=== Section Start ===

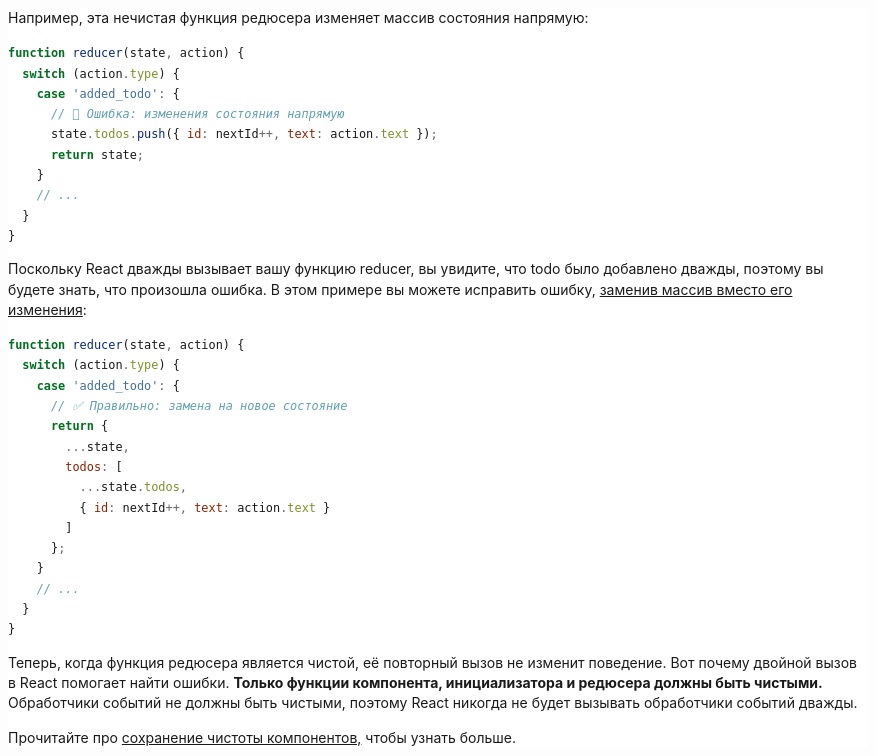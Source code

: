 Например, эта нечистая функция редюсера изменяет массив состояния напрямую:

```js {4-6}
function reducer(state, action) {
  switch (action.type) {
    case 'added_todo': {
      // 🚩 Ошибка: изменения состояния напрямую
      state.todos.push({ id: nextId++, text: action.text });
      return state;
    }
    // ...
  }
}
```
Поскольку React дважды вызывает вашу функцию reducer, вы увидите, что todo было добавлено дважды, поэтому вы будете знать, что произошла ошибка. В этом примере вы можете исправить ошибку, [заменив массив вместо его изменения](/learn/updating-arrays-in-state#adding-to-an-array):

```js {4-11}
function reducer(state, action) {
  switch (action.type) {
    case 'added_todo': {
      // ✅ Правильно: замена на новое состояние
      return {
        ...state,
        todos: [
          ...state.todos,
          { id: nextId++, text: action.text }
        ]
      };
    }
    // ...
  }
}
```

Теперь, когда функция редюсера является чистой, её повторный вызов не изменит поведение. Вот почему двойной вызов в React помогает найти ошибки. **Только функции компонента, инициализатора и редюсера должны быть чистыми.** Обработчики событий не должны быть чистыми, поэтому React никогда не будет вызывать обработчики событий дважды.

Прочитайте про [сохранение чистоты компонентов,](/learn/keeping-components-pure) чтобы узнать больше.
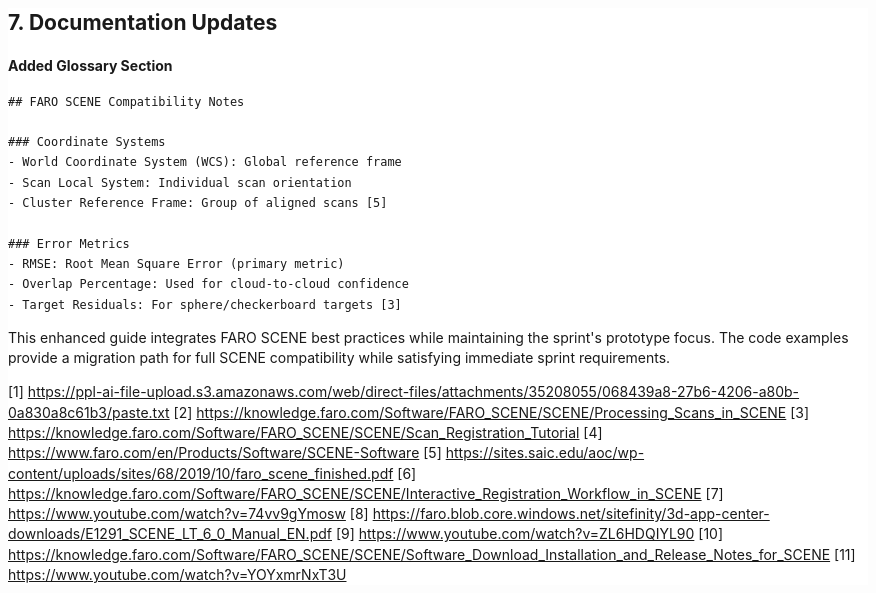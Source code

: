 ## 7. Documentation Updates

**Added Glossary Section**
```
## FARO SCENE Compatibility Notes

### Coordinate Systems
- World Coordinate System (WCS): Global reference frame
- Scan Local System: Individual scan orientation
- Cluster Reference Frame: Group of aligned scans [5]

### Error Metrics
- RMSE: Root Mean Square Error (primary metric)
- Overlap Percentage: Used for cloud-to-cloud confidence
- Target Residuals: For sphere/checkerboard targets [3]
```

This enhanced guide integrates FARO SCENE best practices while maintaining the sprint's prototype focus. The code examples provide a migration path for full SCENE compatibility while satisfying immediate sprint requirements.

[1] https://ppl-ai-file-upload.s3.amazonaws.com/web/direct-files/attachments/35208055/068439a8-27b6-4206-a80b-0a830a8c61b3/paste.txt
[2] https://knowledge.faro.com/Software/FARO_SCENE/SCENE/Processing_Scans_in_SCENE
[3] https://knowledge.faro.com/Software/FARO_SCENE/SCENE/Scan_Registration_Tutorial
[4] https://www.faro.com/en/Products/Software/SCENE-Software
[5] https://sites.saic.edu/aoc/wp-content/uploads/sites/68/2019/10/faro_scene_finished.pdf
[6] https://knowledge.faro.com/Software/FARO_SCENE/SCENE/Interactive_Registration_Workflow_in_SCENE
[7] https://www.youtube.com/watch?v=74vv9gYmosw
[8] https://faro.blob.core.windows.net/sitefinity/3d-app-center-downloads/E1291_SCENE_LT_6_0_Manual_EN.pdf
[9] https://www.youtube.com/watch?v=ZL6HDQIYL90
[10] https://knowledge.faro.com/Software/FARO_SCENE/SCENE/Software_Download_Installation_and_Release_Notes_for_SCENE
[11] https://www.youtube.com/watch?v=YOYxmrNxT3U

=== Section End ===
=== Section Start ===

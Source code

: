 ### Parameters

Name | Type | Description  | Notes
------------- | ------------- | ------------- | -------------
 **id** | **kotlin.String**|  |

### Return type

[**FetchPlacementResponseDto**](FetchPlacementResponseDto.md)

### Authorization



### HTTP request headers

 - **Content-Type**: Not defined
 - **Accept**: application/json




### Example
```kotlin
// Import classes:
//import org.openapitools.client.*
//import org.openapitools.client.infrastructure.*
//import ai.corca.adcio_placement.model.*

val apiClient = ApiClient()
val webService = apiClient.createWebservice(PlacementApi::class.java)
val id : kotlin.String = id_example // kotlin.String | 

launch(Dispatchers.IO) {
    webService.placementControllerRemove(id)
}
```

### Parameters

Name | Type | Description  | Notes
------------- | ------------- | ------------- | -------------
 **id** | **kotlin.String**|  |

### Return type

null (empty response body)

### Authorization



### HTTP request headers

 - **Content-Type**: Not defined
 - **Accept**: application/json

=== Section End ===
=== Section Start ===

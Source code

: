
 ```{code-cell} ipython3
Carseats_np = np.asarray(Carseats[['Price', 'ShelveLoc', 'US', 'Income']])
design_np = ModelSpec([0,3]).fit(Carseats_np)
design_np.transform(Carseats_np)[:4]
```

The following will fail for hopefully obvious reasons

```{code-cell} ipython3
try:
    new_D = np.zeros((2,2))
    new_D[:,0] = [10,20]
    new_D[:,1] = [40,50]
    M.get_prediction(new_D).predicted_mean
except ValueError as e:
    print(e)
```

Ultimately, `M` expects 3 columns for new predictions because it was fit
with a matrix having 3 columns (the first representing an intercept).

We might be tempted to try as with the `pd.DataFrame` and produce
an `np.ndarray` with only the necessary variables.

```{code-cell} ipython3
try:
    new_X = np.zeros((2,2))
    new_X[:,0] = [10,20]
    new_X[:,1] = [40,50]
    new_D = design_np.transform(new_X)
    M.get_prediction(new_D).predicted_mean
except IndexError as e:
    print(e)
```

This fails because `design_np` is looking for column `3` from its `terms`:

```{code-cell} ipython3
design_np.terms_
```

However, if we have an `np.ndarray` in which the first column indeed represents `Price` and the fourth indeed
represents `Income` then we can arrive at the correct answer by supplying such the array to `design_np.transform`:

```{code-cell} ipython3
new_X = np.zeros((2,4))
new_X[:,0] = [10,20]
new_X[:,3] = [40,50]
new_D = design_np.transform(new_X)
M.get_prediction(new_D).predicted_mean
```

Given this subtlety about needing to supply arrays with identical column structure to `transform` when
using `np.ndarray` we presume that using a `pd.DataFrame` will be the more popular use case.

=== Section End ===

◆ WORK REQUIRED ◆
What lines above hold the word "watch"? Pull each one out.

◆ RESPONSE TO THIS EXERCISE ◆
[7] https://www.youtube.com/watch?v=74vv9gYmosw
[9] https://www.youtube.com/watch?v=ZL6HDQIYL90
[11] https://www.youtube.com/watch?v=YOYxmrNxT3U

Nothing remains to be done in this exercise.